Chicago 1919 Program Will Honor The 100-Year Anniversary Of Chicago’s Race Riot

Calmetta Coleman (pictured), vice president of External Affairs at the Chicago Urban League, has been working with The Newberry Library to create Chicago 1919: Confronting the Race Riots. Photo Credit: Provided by the Chicago Urban League
Calmetta Coleman (pictured), vice president of External Affairs at the Chicago Urban League, has been working with The Newberry Library to create Chicago 1919: Confronting the Race Riots. Photo Credit: Provided by the Chicago Urban League

Chicago 1919 Program Will Honor The 100-Year Anniversary Of Chicago’s Race Riot

BY KATHERINE NEWMAN

The Newberry Library, a world-renowned independent research library in Chicago, and its project partners recently announced Chicago 1919: Confronting the Race Riots which is a year-long initiative that will honor the 100-year anniversary of the Chicago race riots. The year of programming will begin Saturday, Feb. 23, at the DuSable Museum of African American History.

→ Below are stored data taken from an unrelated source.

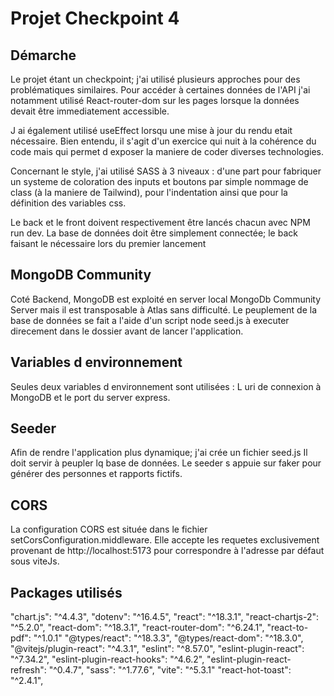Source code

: # Projet Checkpoint 4

## Démarche

Le projet étant un checkpoint; j'ai utilisé plusieurs approches pour des problématiques
similaires. Pour accéder à certaines données de l'API j'ai notamment utilisé
React-router-dom sur les pages lorsque la données devait être immediatement accessible.

J ai également utilisé useEffect lorsqu une mise à jour du rendu etait
nécessaire. Bien entendu, il s'agit d'un exercice qui nuit à la cohérence du code mais qui
permet d exposer la maniere de coder diverses technologies.

Concernant le style, j'ai utilisé SASS à 3 niveaux : d'une part pour fabriquer un systeme de coloration
des inputs et boutons par simple nommage de class (à la maniere de Tailwind), pour
l'indentation ainsi que pour la définition des variables css.

Le back et le front doivent respectivement être lancés chacun avec NPM run dev.
La base de données doit être simplement connectée; le back faisant le nécessaire lors du premier lancement

## MongoDB Community

Coté Backend, MongoDB est exploité en server local MongoDb Community Server mais il est transposable à Atlas sans difficulté.
Le peuplement de la base de données se fait a l'aide d'un script node seed.js à
executer direcement dans le dossier avant de lancer l'application.

## Variables d environnement

Seules deux variables d environnement sont utilisées :
L uri de connexion à MongoDB et le port du server express.

## Seeder

Afin de rendre l'application plus dynamique; j'ai crée un fichier seed.js
Il doit servir à peupler lq base de données.
Le seeder s appuie sur faker pour générer des personnes et rapports fictifs.

## CORS

La configuration CORS est située dans le fichier setCorsConfiguration.middleware.
Elle accepte les requetes exclusivement provenant de http://localhost:5173 pour correspondre à l'adresse par défaut sous viteJs.

## Packages utilisés

"chart.js": "^4.4.3",
"dotenv": "^16.4.5",
"react": "^18.3.1",
"react-chartjs-2": "^5.2.0",
"react-dom": "^18.3.1",
"react-router-dom": "^6.24.1",
"react-to-pdf": "^1.0.1"
"@types/react": "^18.3.3",
"@types/react-dom": "^18.3.0",
"@vitejs/plugin-react": "^4.3.1",
"eslint": "^8.57.0",
"eslint-plugin-react": "^7.34.2",
"eslint-plugin-react-hooks": "^4.6.2",
"eslint-plugin-react-refresh": "^0.4.7",
"sass": "^1.77.6",
"vite": "^5.3.1"
"react-hot-toast": "^2.4.1",
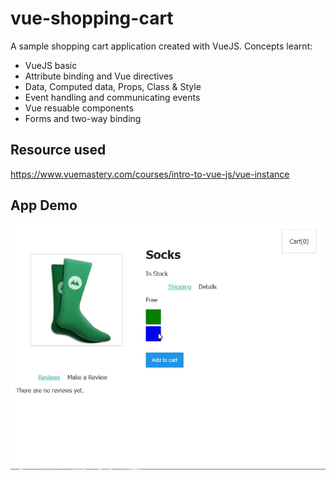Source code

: # vue-shopping-cart

A sample shopping cart application created with VueJS. Concepts learnt:
- VueJS basic
- Attribute binding and Vue directives
- Data, Computed data, Props, Class & Style
- Event handling and communicating events
- Vue resuable components
- Forms and two-way binding

## Resource used
https://www.vuemastery.com/courses/intro-to-vue-js/vue-instance

## App Demo
![](app-demo.gif)
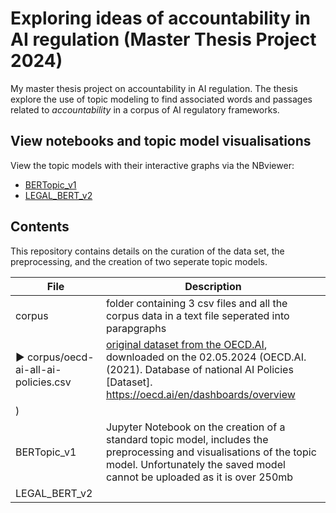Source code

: # Exploring ideas of accountability in AI regulation (Master Thesis Project 2024)

My master thesis project on accountability in AI regulation. The thesis explore the use of topic modeling to find associated words and passages related to *accountability* in a corpus of AI regulatory frameworks.


## View notebooks and topic model visualisations
View the topic models with their interactive graphs via the NBviewer:

- [BERTopic_v1](https://nbviewer.org/github/v1alina/thesis/blob/main/BERTopic_v1.ipynb)
- [LEGAL_BERT_v2](https://nbviewer.org/github/v1alina/thesis/blob/main/LEGAL_BERT_v2.ipynb)


## Contents

This repository contains details on the curation of the data set, the preprocessing, and the creation of two seperate topic models.


| File | Description |
| -----------| -----------|
| corpus | folder containing 3 csv files and all the corpus data in a text file seperated into parapgraphs |
| ► corpus/oecd-ai-all-ai-policies.csv | [original dataset from the OECD.AI](https://oecd.ai/en/dashboards/overview), downloaded on the 02.05.2024 (OECD.AI. (2021). Database of national AI Policies [Dataset]. https://oecd.ai/en/dashboards/overview
)|
| BERTopic_v1 | Jupyter Notebook on the creation of a standard topic model, includes the preprocessing and visualisations of the topic model. Unfortunately the saved model cannot be uploaded as it is over 250mb|
| LEGAL_BERT_v2
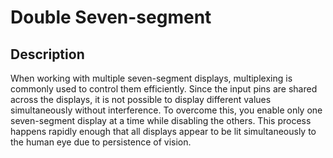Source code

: # Double Seven-segment

## Description
When working with multiple seven-segment displays, multiplexing is commonly used to control them efficiently. Since the input pins are shared across the displays, it is not possible to display different values simultaneously without interference. To overcome this, you enable only one seven-segment display at a time while disabling the others. This process happens rapidly enough that all displays appear to be lit simultaneously to the human eye due to persistence of vision.
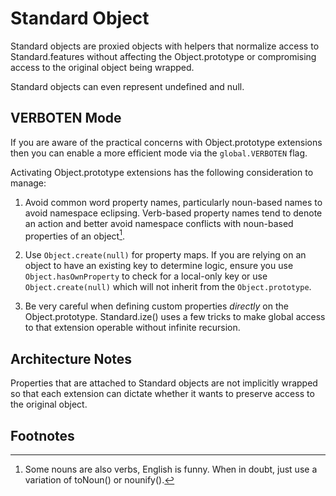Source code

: # Standard Object

Standard objects are proxied objects with helpers that normalize access to Standard.features without affecting the Object.prototype or compromising access to the original object being wrapped.

Standard objects can even represent undefined and null.

## VERBOTEN Mode

If you are aware of the practical concerns with Object.prototype extensions then you can enable a more efficient mode via the `global.VERBOTEN` flag.

Activating Object.prototype extensions has the following consideration to manage:

1. Avoid common word property names, particularly noun-based names to avoid namespace eclipsing. Verb-based property names tend to denote an action and better avoid namespace conflicts with noun-based properties of an object[^1].

1. Use `Object.create(null)` for property maps.  If you are relying on an object to have an existing key to determine logic, ensure you use `Object.hasOwnProperty` to check for a local-only key or use `Object.create(null)` which will not inherit from the `Object.prototype`.

1. Be very careful when defining custom properties *directly* on the Object.prototype.  Standard.ize() uses a few tricks to make global access to that extension operable without infinite recursion.

## Architecture Notes

Properties that are attached to Standard objects are not implicitly wrapped so that each extension can dictate whether it wants to preserve access to the original object.

## Footnotes

[^1]: Some nouns are also verbs, English is funny. When in doubt, just use a variation of toNoun() or nounify().
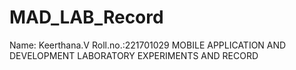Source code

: # MAD_LAB_Record
Name: Keerthana.V Roll.no.:221701029    MOBILE APPLICATION AND DEVELOPMENT LABORATORY EXPERIMENTS AND RECORD

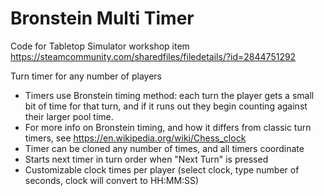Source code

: # Bronstein Multi Timer

Code for Tabletop Simulator workshop item https://steamcommunity.com/sharedfiles/filedetails/?id=2844751292

Turn timer for any number of players
* Timers use Bronstein timing method: each turn the player gets a small bit of time for that turn, and if it runs out they begin counting against their larger pool time.
* For more info on Bronstein timing, and how it differs from classic turn timers, see https://en.wikipedia.org/wiki/Chess_clock
* Timer can be cloned any number of times, and all timers coordinate
* Starts next timer in turn order when "Next Turn" is pressed
* Customizable clock times per player (select clock, type number of seconds, clock will convert to HH:MM:SS)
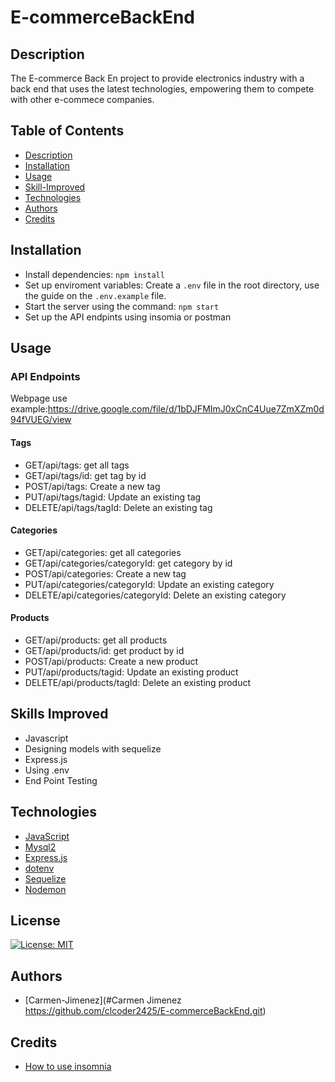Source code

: # E-commerceBackEnd

## Description
The E-commerce Back En project to provide electronics industry with a back end that uses the latest technologies, empowering them to compete with other e-commece companies.


## Table of Contents 
- [Description](#Description)
- [Installation](#Installation)
- [Usage](#Usage)
- [Skill-Improved](#Skill-Improved)
- [Technologies](#Technologies)
- [Authors](#Authors)
- [Credits](#credits)

## Installation
- Install dependencies: `npm install`
- Set up enviroment variables: Create a `.env` file in the root directory, use the guide on the `.env.example` file.
- Start the server using the command: `npm start`
- Set up the API endpints using insomia or postman 

## Usage
### API Endpoints


Webpage use example:https://drive.google.com/file/d/1bDJFMImJ0xCnC4Uue7ZmXZm0d94fVUEG/view

#### Tags
- GET/api/tags: get all tags
- GET/api/tags/id: get tag by id
- POST/api/tags: Create a new tag
- PUT/api/tags/tagid: Update an existing tag
- DELETE/api/tags/tagId: Delete an existing tag
#### Categories
- GET/api/categories: get all categories
- GET/api/categories/categoryId: get category by id
- POST/api/categories: Create a new tag
- PUT/api/categories/categoryId: Update an existing category
- DELETE/api/categories/categoryId: Delete an existing category
#### Products
- GET/api/products: get all products
- GET/api/products/id: get product by id
- POST/api/products: Create a new product
- PUT/api/products/tagid: Update an existing product
- DELETE/api/products/tagId: Delete an existing product

    
## Skills Improved
- Javascript
- Designing models with sequelize
- Express.js
- Using .env
- End Point Testing

## Technologies
 - [JavaScript](#JavaScript)
 - [Mysql2](#https://www.npmjs.com/package/mysql2)
 - [Express.js](#https://www.npmjs.com/package/express)
 - [dotenv](#https://www.npmjs.com/package/dotenv)
 - [Sequelize](#https://www.npmjs.com/package/sequelize)
 - [Nodemon](#https://www.npmjs.com/package/nodemon?activeTab=versions)
## License
  [![License: MIT](https://img.shields.io/badge/License-MIT-yellow.svg)](https://opensource.org/licenses/MIT)

## Authors
- [Carmen-Jimenez](#Carmen Jimenez https://github.com/clcoder2425/E-commerceBackEnd.git)

## Credits

- [How to use insomnia](#https://docs.insomnia.rest/insomnia/get-started)




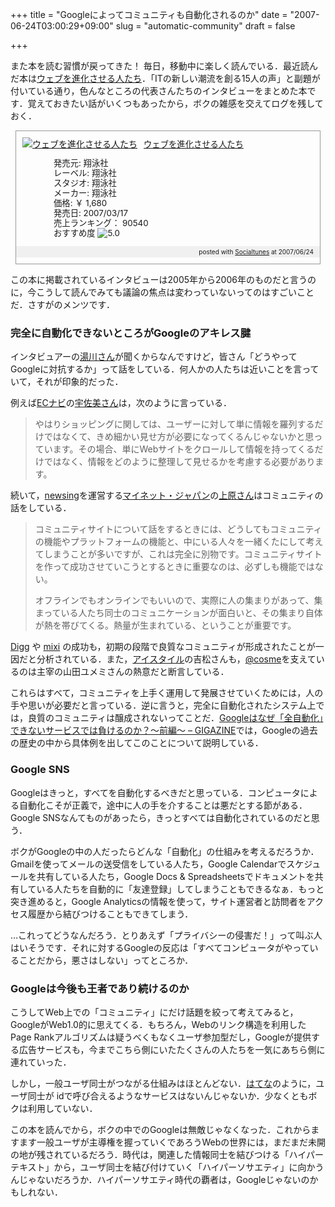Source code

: +++
title = "Googleによってコミュニティも自動化されるのか"
date = "2007-06-24T03:00:29+09:00"
slug = "automatic-community"
draft = false

+++

<p>また本を読む習慣が戻ってきた！ 毎日，移動中に楽しく読んでいる．最近読んだ本は<a href="http://www.amazon.co.jp/exec/obidos/ASIN/4798113697/cameralady-22/ref=nosim" target="_blank">ウェブを進化させる人たち</a>．「ITの新しい潮流を創る15人の声」と副題が付いている通り，色んなところの代表さんたちのインタビューをまとめた本です．覚えておきたい話がいくつもあったから，ボクの雑感を交えてログを残しておく．</p>
<div class="amazon-item-box" style="display: block; padding: 0; border: 1px solid  #999; margin: 8px;  -moz-border-radius: 10px;">
<div class="amazon-item-image" style="display: block; padding: 10px; float: left;"><a href="http://www.amazon.co.jp/exec/obidos/ASIN/4798113697/cameralady-22/ref=nosim" target="_blank"><img src="http://g-ec2.images-amazon.com/images/I/21xb9CCnMiL.jpg" alt="ウェブを進化させる人たち" title="ウェブを進化させる人たち" style="border: none; display: inline; vertical-align: bottom;" /></a></div>
<dl class="amazon-item-info" style="display: block; margin-left: 10px; padding: 0 8px 0 10px; font-size: 10pt; line-height: 110%;">
<dt class="amazon-item-name" style="display: block; margin-bottom: 5px; line-height: 120%;"><a href="http://www.amazon.co.jp/exec/obidos/ASIN/4798113697/cameralady-22/ref=nosim" target="_blank" title="ウェブを進化させる人たち">ウェブを進化させる人たち</a></dt>
<dd>
<ul class="amazon-item-info-list" style="list-style-type: none; padding-left: 0px; line-height: 120%;">
<li>発売元: 翔泳社</li>
<li>レーベル: 翔泳社</li>
<li>スタジオ: 翔泳社</li>
<li>メーカー: 翔泳社</li>
<li>価格: ￥ 1,680</li>
<li>発売日: 2007/03/17</li>
<li>売上ランキング： 90540</li>
<li>おすすめ度 <img src="http://images-jp.amazon.com/images/G/09/x-locale/common/customer-reviews/stars-5-0.gif" alt="5.0"/></li>
</ul>
</dd>
</dl>
<p class="amazon-item-footer" style="clear: left; text-align: right; font-size: x-small; padding: 4px 10px 4px 10px; line-height: 100%; background-color: #f0f0f0;">posted with <a href="http://socialtunes.net">Socialtunes</a> at 2007/06/24</p>
</div>
<p>この本に掲載されているインタビューは2005年から2006年のものだと言うのに，今こうして読んでみても議論の焦点は変わっていないってのはすごいことだ．さすがのメンツです．</p>
<h3>完全に自動化できないところがGoogleのアキレス腱</h3>
<p>インタビュアーの<a href="http://it.blog-jiji.com/" target="_blank">湯川さん</a>が聞くからなんですけど，皆さん「どうやってGoogleに対抗するか」って話をしている．何人かの人たちは近いことを言っていて，それが印象的だった．</p>
<p>例えば<a href="http://ecnavi.jp/" target="_blank">ECナビ</a>の<a href="http://usami.ameblo.jp/" target="_blank">宇佐美さん</a>は，次のように言っている．</p>
<blockquote><p>
やはりショッピングに関しては、ユーザーに対して単に情報を羅列するだけではなくて、きめ細かい見せ方が必要になってくるんじゃないかと思っています。その場合、単にWebサイトをクロールして情報を持ってくるだけではなく、情報をどのように整理して見せるかを考慮する必要があります。
</p></blockquote>
<p>続いて，<a href="http://newsing.jp/" target="_blank">newsing</a>を運営する<a href="http://mynet.co.jp/index.php" target="_blank">マイネット・ジャパン</a>の<a href="http://v.japan.cnet.com/blog/0,2000071478,000264c,00.htm" target="_blank">上原さん</a>はコミュニティの話をしている．</p>
<blockquote><p>
コミュニティサイトについて話をするときには、どうしてもコミュニティの機能やプラットフォームの機能と、中にいる人々を一緒くたにして考えてしまうことが多いですが、これは完全に別物です。コミュニティサイトを作って成功させていこうとするときに重要なのは、必ずしも機能ではない。</p>
<p>オフラインでもオンラインでもいいので、実際に人の集まりがあって、集まっている人たち同士のコミュニケーションが面白いと、その集まり自体が熱を帯びてくる。熱量が生まれている、ということが重要です。
</p></blockquote>
<p><a href="http://digg.com/" target="_blank">Digg</a> や <a href="http://mixi.jp/" about="_blank">mixi</a> の成功も，初期の段階で良質なコミュニティが形成されたことが一因だと分析されている．また，<a href="http://www.istyle.co.jp/index.html" target="_blank">アイスタイル</a>の吉松さんも，<a href="http://www.cosme.net/" target="_blank">@cosme</a>を支えているのは主宰の山田ユメミさんの熱意だと断言している．</p>
<p>これらはすべて，コミュニティを上手く運用して発展させていくためには，人の手や思いが必要だと言っている．逆に言うと，完全に自動化されたシステム上では，良質のコミュニティは醸成されないってことだ．<a href="http://gigazine.net/index.php?/news/comments/20070308_google_automation_01/" target="_blank">Googleはなぜ「全自動化」できないサービスでは負けるのか？～前編～ &#8211; GIGAZINE</a>では，Googleの過去の歴史の中から具体例を出してこのことについて説明している．</p>
<h3>Google SNS</h3>
<p>Googleはきっと，すべてを自動化するべきだと思っている．コンピュータによる自動化こそが正義で，途中に人の手を介することは悪だとする節がある．Google SNSなんてものがあったら，きっとすべては自動化されているのだと思う．</p>
<p>ボクがGoogleの中の人だったらどんな「自動化」の仕組みを考えるだろうか．Gmailを使ってメールの送受信をしている人たち，Google Calendarでスケジュールを共有している人たち，Google Docs &#038; Spreadsheetsでドキュメントを共有している人たちを自動的に「友達登録」してしまうこともできるなぁ．もっと突き進めると，Google Analyticsの情報を使って，サイト運営者と訪問者をアクセス履歴から結びつけることもできてしまう．</p>
<p>…これってどうなんだろう．とりあえず「プライバシーの侵害だ！」って叫ぶ人はいそうです．それに対するGoogleの反応は「すべてコンピュータがやっていることだから，悪さはしない」ってところか．</p>
<h3>Googleは今後も王者であり続けるのか</h3>
<p>こうしてWeb上での「コミュニティ」にだけ話題を絞って考えてみると，GoogleがWeb1.0的に思えてくる．もちろん，Webのリンク構造を利用したPage Rankアルゴリズムは疑うべくもなくユーザ参加型だし，Googleが提供する広告サービスも，今までこちら側にいたたくさんの人たちを一気にあちら側に連れていった．</p>
<p>しかし，一般ユーザ同士がつながる仕組みはほとんどない．<a href="http://www.hatena.ne.jp/" target="_blank">はてな</a>のように，ユーザ同士が idで呼び合えるようなサービスはないんじゃないか．少なくともボクは利用していない．</p>
<p>この本を読んでから，ボクの中でのGoogleは無敵じゃなくなった．これからますます一般ユーザが主導権を握っていくであろうWebの世界には，まだまだ未開の地が残されているだろう．時代は，関連した情報同士を結びつける「ハイパーテキスト」から，ユーザ同士を結び付けていく「ハイパーソサエティ」に向かうんじゃないだろうか．ハイパーソサエティ時代の覇者は，Googleじゃないのかもしれない．</p>
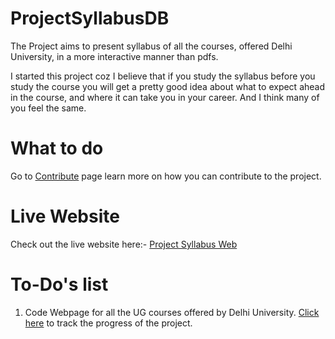 # ProjectSyllabusDB

The Project aims to present syllabus of all the courses, offered Delhi University, in a more interactive manner than pdfs.

I started this project coz I believe that if you study the syllabus before you study the course you will get a pretty good idea about what to expect ahead in the 
course, and where it can take you in your career. And I think many of you feel the same.

# What to do

Go to <a href="https://sainikeshav.github.io/ProjectSyllabusDB/contribute/contribute.html" target="_blank">Contribute</a> page learn more on how you can contribute to the project.

# Live Website
Check out the live website here:- <a href="https://sainikeshav.github.io/ProjectSyllabusDB/">Project Syllabus Web</a>

# To-Do's list

1. Code Webpage for all the UG courses offered by Delhi University.
   <a href="https://docs.google.com/spreadsheets/d/1h1mBcga53Sn_jPlCxbWoGJKs6_WcMs9EWP6vqZx-hCg/edit?usp=sharing">Click here</a> to track the progress of the
   project.
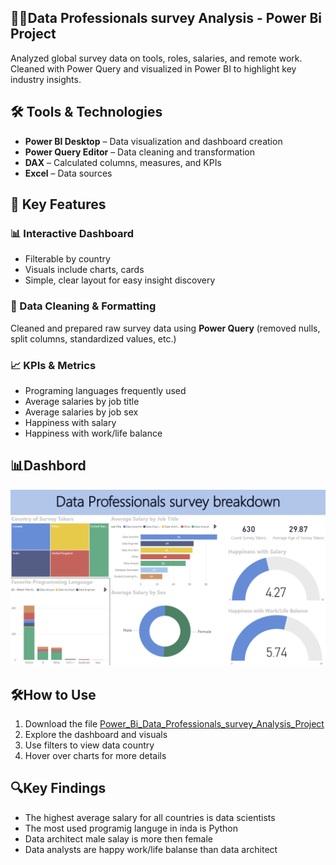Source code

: ##  🧑‍💻Data Professionals survey Analysis - Power Bi Project
Analyzed global survey data on tools, roles, salaries, and remote work. Cleaned with Power Query and visualized in Power BI to highlight key industry insights.

## 🛠️ Tools & Technologies
- **Power BI Desktop** – Data visualization and dashboard creation  
- **Power Query Editor** – Data cleaning and transformation  
- **DAX** – Calculated columns, measures, and KPIs  
- **Excel** – Data sources

## 🌟 Key Features

### 📊 Interactive Dashboard
- Filterable by country 
- Visuals include charts, cards
- Simple, clear layout for easy insight discovery

### 🧹 Data Cleaning & Formatting
Cleaned and prepared raw survey data using **Power Query** (removed nulls, split columns, standardized values, etc.)

### 📈 KPIs & Metrics
  - Programing languages frequently used
  - Average salaries by job title
  - Average salaries by job sex
  - Happiness with salary
  - Happiness with work/life balance

## 📊Dashbord
![Analysis Dashboard](Dashbord..png) 

## 🛠️How to Use
1. Download the file [Power_Bi_Data_Professionals_survey_Analysis_Project](Power_Bi_Data_Professionals_survey_Analysis_Project.pbix)
2. Explore the dashboard and visuals  
3. Use filters to view data country
4. Hover over charts for more details

## 🔍Key Findings
- The highest average salary for all countries is data scientists
- The most used programig languge in inda is Python
- Data architect male salay is more then female
- Data analysts are happy work/life balanse than data architect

The Chicago 1919 project was made possible through funding from the National Endowment for the Humanities and is being coordinated by the Newberry Library in partnership with 13 other Chicago institutions, including the Chicago Urban League which was established in 1916 and supported Chicago’s African American population before, during and after the race riots of 1919.

“If you think about the Chicago Urban League and what our mission has always been, the organization was founded to really help African Americans who were migrating from the rural south to adjust to the city and find jobs and find housing and that was the role that the Chicago Urban League played. We were literally meeting people at the train station when they arrived and directing them and connecting them to services,” said Calmetta Coleman, vice president of External Affairs at the Chicago Urban League.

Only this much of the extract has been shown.